I think Clojure's concurrency model ends up more concisely and correctly expressing the "parallelism of the real world" when you consider the dimension of time. Rich Hickey has done some really important thinking there.
Finally, I think you'll find that anyone with a fixed budget for servers isn't going to think that making the most of "local physical concurrency" on every machine in their cluster is a "fool's errand". Hardware is cheaper than it used to be, but it isn't free, and deploying and maintaining it is costly and time consuming. If you can make the most of your hardware and operations investements with a little more thought-work, why not do so?

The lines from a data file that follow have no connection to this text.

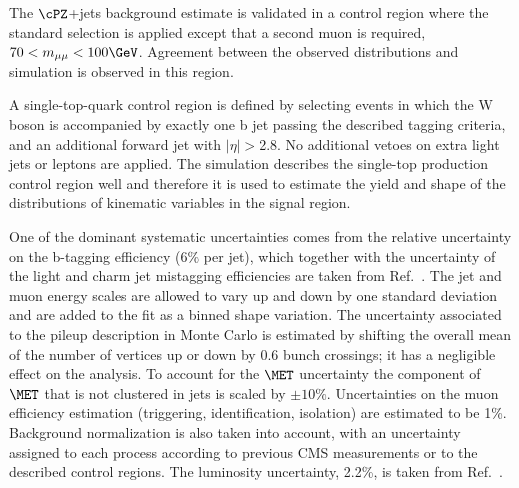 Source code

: The $\cPZ$+jets background estimate is validated in a control region where the standard selection 
is applied except that a second muon is required,  $ 70 < m_{\mu\mu} < 100\GeV$. Agreement
between the observed distributions and simulation is observed in this region.

A single-top-quark control region is defined by selecting events in which the
W boson is accompanied by exactly one b jet
passing the described tagging criteria, and an additional forward jet with $|\eta|>$2.8.
No additional vetoes on extra light jets or leptons are applied.
The simulation describes the single-top production control region
well and therefore
it is used to estimate the yield and shape of the distributions of kinematic variables in the signal region.

One of the dominant systematic uncertainties comes from the 
relative uncertainty on the b-tagging efficiency ($6\%$ per jet), which together with the uncertainty of the light and charm 
jet mistagging efficiencies are taken from Ref.~\cite{BTAGNOTE}.
The jet and muon energy scales are allowed to vary up and down by one standard deviation and
are added to the fit as a binned shape variation.
The uncertainty associated to the pileup description in Monte Carlo is estimated by shifting the overall mean of 
the number of vertices up or down by 0.6 bunch crossings; it has a negligible effect on the analysis.
To account for the $\MET$ uncertainty the component of $\MET$ that is not clustered in jets is scaled by $\pm10\%$.
Uncertainties on the muon efficiency estimation (triggering, identification, isolation) are estimated to be 1\%.
Background normalization is also taken into account, with an uncertainty assigned to each process
according to previous CMS measurements or to the described control regions. 
The luminosity uncertainty, 2.2\%, 
is taken from Ref.~\cite{CMS-PAS-SMP-12-008}.

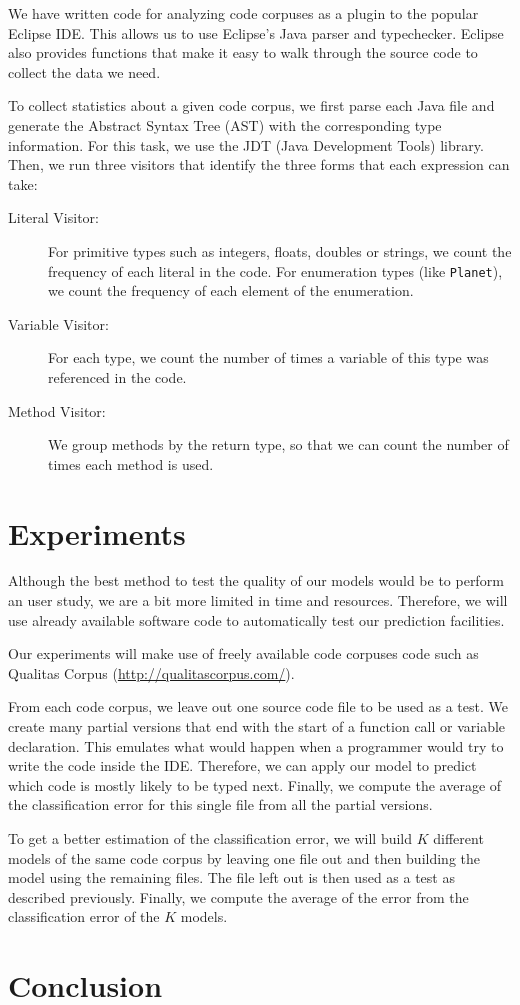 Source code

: \documentclass{article} %
\begin{document}
We have written code for analyzing code corpuses as a plugin to the popular Eclipse IDE. This allows us to use Eclipse's Java parser and typechecker. Eclipse also provides functions that make it easy to walk through the source code to collect the data we need.

To collect statistics about a given code corpus, we first parse each Java file and generate the Abstract Syntax Tree (AST) with the corresponding type information. For this task, we use the JDT (Java Development Tools) library. Then, we run three visitors that identify the three forms that each expression can take:

\begin{description}
   \item[Literal Visitor:] For primitive types such as integers, floats, doubles or strings, we count the frequency of each literal in the code. For enumeration types (like \texttt{Planet}), we count the frequency of each element of the enumeration.

   \item[Variable Visitor:] For each type, we count the number of times a variable of this type was referenced in the code.

   \item[Method Visitor:] We group methods by the return type, so that we can count the number of times each method is used.
\end{description}

\section*{Experiments}

Although the best method to test the quality of our models would be to perform an user study, we are a bit more limited in time and resources. Therefore, we will use already available software code to automatically test our prediction facilities.

Our experiments will make use of freely available code corpuses code such as Qualitas Corpus (\url{http://qualitascorpus.com/}).

From each code corpus, we leave out one source code file to be used as a test.
We create many partial versions that end with the start of a function call or variable declaration. This emulates what would happen when a programmer would try to write the code inside the IDE. Therefore, we can apply our model to predict which code is mostly likely to be typed next. Finally, we compute the average of the classification error for this single file from all the partial versions.

To get a better estimation of the classification error, we will build $K$ different models of the same code corpus by leaving one file out and then building the model using the remaining files. The file left out is then used as a test as described previously. Finally, we compute the average of the error from the classification error of the $K$ models.

\section*{Conclusion}



\end{document}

The first public release of Go made little use of physical concurrency, though that's undoubtedly improved considerably given that the model allows for it. His earlier languages didn't go there, probably because they didn't have nearly as many people working on them, and physical concurrency wasn't the focus of the research. Go is more performant and provides more static assurances than the previous iterations, but it still has global GC. Algorithms and Correctness are still the primary focal points.
I find it funny that you're hung up on local physical concurrency — for me that's the prime signifier of "Scaling in the Small"! If you're going to have to distribute your workload across multiple machines, why not just run multiple copies of your single-cpu process on each machine, and let your network-level work distribution mechanism handle it?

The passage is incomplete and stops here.